··· WORKING DATA

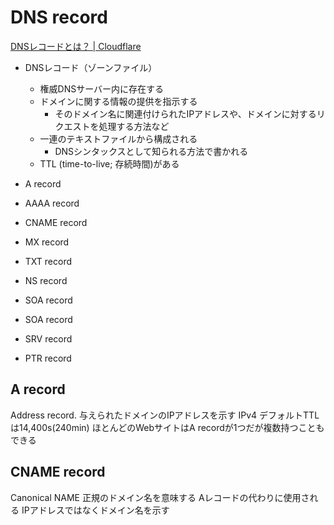 # DNS record
[DNSレコードとは？ | Cloudflare](https://www.cloudflare.com/ja-jp/learning/dns/dns-records/)

- DNSレコード（ゾーンファイル）
  - 権威DNSサーバー内に存在する
  - ドメインに関する情報の提供を指示する
    - そのドメイン名に関連付けられたIPアドレスや、ドメインに対するリクエストを処理する方法など
  - 一連のテキストファイルから構成される
    - DNSシンタックスとして知られる方法で書かれる
  - TTL (time-to-live; 存続時間)がある

- A record
- AAAA record
- CNAME record
- MX record
- TXT record
- NS record
- SOA record
- SOA record
- SRV record
- PTR record


## A record
Address record.
与えられたドメインのIPアドレスを示す
IPv4
デフォルトTTLは14,400s(240min)
ほとんどのWebサイトはA recordが1つだが複数持つこともできる


## CNAME record
Canonical NAME
正規のドメイン名を意味する
Aレコードの代わりに使用される
IPアドレスではなくドメイン名を示す


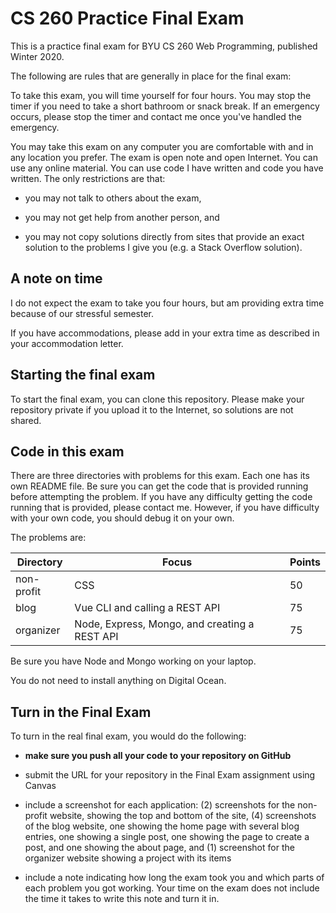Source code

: # CS 260 Practice Final Exam

This is a practice final exam for BYU CS 260 Web Programming, published Winter 2020.

The following are rules that are generally in place for the final exam:

To take this exam, you will time yourself for four hours. You may stop the
timer if you need to take a short bathroom or snack break. If an emergency
occurs, please stop the timer and contact me once you've handled the emergency.

You may take this exam on any computer you are comfortable with and in any
location you prefer. The exam is open note and open Internet. You can use any
online material. You can use code I have written and code you have written. The
only restrictions are that:

* you may not talk to others about the exam,

* you may not get help from another person,  and

* you may not copy solutions directly from
sites that provide an exact solution to the problems I give you (e.g. a Stack
Overflow solution).

## A note on time

I do not expect the exam to take you four hours, but am providing extra time because of our stressful semester.

If you have accommodations, please add in your extra time as described in your accommodation letter.

## Starting the final exam

To start the final exam, you can clone this repository. Please make your repository private if you upload it to the Internet, so solutions are not shared.

## Code in this exam

There are three directories with problems for this exam. Each one has its own
README file. Be sure you can get the code that is provided running before
attempting the problem. If you have any difficulty getting the code running that
is provided, please contact me. However, if you have difficulty with your own
code, you should debug it on your own.

The problems are:

| Directory | Focus | Points |
| --------- | ----- | ------ |
|  non-profit  | CSS    | 50     |
| blog    | Vue CLI and calling a REST API | 75 |
| organizer      | Node, Express, Mongo, and creating a REST API | 75 |

Be sure you have Node and Mongo working on your laptop.

You do not need to install anything on Digital Ocean.

## Turn in the Final Exam

To turn in the real final exam, you would do the following:

* **make sure you push all your code to your repository on GitHub**

* submit the URL for your repository in the Final Exam assignment using Canvas

* include a screenshot for each application: (2) screenshots for the non-profit website, showing the top and bottom of the site, (4) screenshots of the blog website, one showing the home page with several blog entries, one showing a single post, one showing the page to create a post, and one showing the about page, and (1) screenshot for the organizer website showing a project with its items

* include a note indicating how long the exam
took you and which parts of each problem you got working. Your time on the exam
does not include the time it takes to write this note and turn it in.
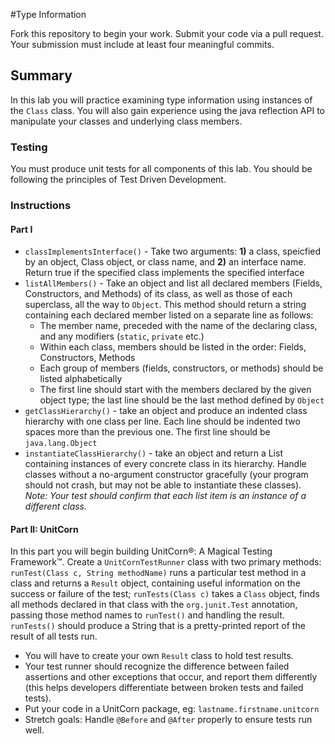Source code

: #Type Information

Fork this repository to begin your work. Submit your code via a pull request. Your submission must include at least four meaningful commits.

## Summary

In this lab you will practice examining type information using instances of the `Class` class. You will also gain experience using the java reflection API to manipulate your classes and underlying class members.

### Testing

You must produce unit tests for all components of this lab. You should be following the principles of Test Driven Development.


### Instructions

#### Part I

- `classImplementsInterface()` - Take two arguments: **1)** a class, speicfied by an object, Class object, or class name, and **2)** an interface name. Return true if the specified class implements the specified interface
- `listAllMembers()` - Take an object and list all declared members (Fields, Constructors, and Methods) of its class, as well as those of each superclass, all the way to `Object`. This method should return a string containing each declared member listed on a separate line as follows:
  - The member name, preceded with the name of the declaring class, and any modifiers (`static`, `private` etc.)
  - Within each class, members should be listed in the order: Fields, Constructors, Methods
  - Each group of members (fields, constructors, or methods) should be listed alphabetically
  - The first line should start with the members declared by the given object type; the last line should be the last method defined by `Object`
- `getClassHierarchy()` - take an object and produce an indented class hierarchy with one class per line. Each line should be indented two spaces more than the previous one. The first line should be `java.lang.Object`
- `instantiateClassHierarchy()` - take an object and return a List containing instances of every concrete class in its hierarchy. Handle classes without a no-argument constructor gracefully (your program should not crash, but may not be able to instantiate these classes). *Note: Your test should confirm that each list item is an instance of a different class.*

#### Part II: UnitCorn

In this part you will begin building UnitCorn®: A Magical Testing Framework™. Create a `UnitCornTestRunner` class with two primary methods: `runTest(Class c, String methodName)` runs a particular test method in a class and returns a `Result` object, containing useful information on the success or failure of the test; `runTests(Class c)` takes a `Class` object, finds all methods declared in that class with the `org.junit.Test` annotation, passing those method names to `runTest()` and handling the result. `runTests()` should produce a String that is a pretty-printed report of the result of all tests run.

- You will have to create your own `Result` class to hold test results.
- Your test runner should recognize the difference between failed assertions and other exceptions that occur, and report them differently (this helps developers differentiate between broken tests and failed tests).
- Put your code in a UnitCorn package, eg: `lastname.firstname.unitcorn`
- Stretch goals: Handle `@Before` and `@After` properly to ensure tests run well.
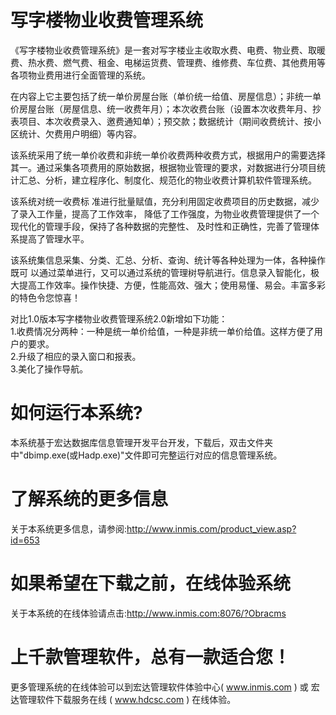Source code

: # 写字楼物业收费管理系统

《写字楼物业收费管理系统》是一套对写字楼业主收取水费、电费、物业费、取暖费、热水费、燃气费、租金、电梯运货费、管理费、维修费、车位费、其他费用等各项物业费用进行全面管理的系统。

在内容上它主要包括了统一单价房屋台账（单价统一给值、房屋信息）；非统一单价房屋台账（房屋信息、统一收费年月）；本次收费台账（设置本次收费年月、抄表项目、本次收费录入、邀费通知单）；预交款；数据统计（期间收费统计、按小区统计、欠费用户明细）等内容。

该系统采用了统一单价收费和非统一单价收费两种收费方式，根据用户的需要选择其一。通过采集各项费用的原始数据，根据物业管理的要求，对数据进行分项目统计汇总、分析，建立程序化、制度化、规范化的物业收费计算机软件管理系统。

该系统对统一收费标 准进行批量赋值，充分利用固定收费项目的历史数据，减少了录入工作量，提高了工作效率， 降低了工作强度，为物业收费管理提供了一个现代化的管理手段，保持了各种数据的完整性、 及时性和正确性，完善了管理体系提高了管理水平。

该系统集信息采集、分类、汇总、分析、查询、统计等各种处理为一体，各种操作既可 以通过菜单进行，又可以通过系统的管理树导航进行。信息录入智能化，极大提高工作效率。操作快捷、方便，性能高效、强大；使用易懂、易会。丰富多彩的特色令您惊喜！

对比1.0版本写字楼物业收费管理系统2.0新增如下功能：   
1.收费情况分两种：一种是统一单价给值，一种是非统一单价给值。这样方便了用户的要求。   
2.升级了相应的录入窗口和报表。  
3.美化了操作导航。

# 如何运行本系统?

本系统基于宏达数据库信息管理开发平台开发，下载后，双击文件夹中"dbimp.exe(或Hadp.exe)"文件即可完整运行对应的信息管理系统。

# 了解系统的更多信息

关于本系统更多信息，请参阅:http://www.inmis.com/product_view.asp?id=653

# 如果希望在下载之前，在线体验系统

关于本系统的在线体验请点击:http://www.inmis.com:8076/?Obracms

# 上千款管理软件，总有一款适合您！

更多管理系统的在线体验可以到宏达管理软件体验中心( www.inmis.com ) 或 宏达管理软件下载服务在线 ( www.hdcsc.com ) 在线体验。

······

» WHAT IS EXPECTED
Leave out the pictures and restate, word for word, the lines from the top of the data through the line containing "- TXT record", both included.

» TASK RESULT
 # DNS record
[DNSレコードとは？ | Cloudflare](https://www.cloudflare.com/ja-jp/learning/dns/dns-records/)

- DNSレコード（ゾーンファイル）
  - 権威DNSサーバー内に存在する
  - ドメインに関する情報の提供を指示する
    - そのドメイン名に関連付けられたIPアドレスや、ドメインに対するリクエストを処理する方法など
  - 一連のテキストファイルから構成される
    - DNSシンタックスとして知られる方法で書かれる
  - TTL (time-to-live; 存続時間)がある

- A record
- AAAA record
- CNAME record
- MX record
- TXT record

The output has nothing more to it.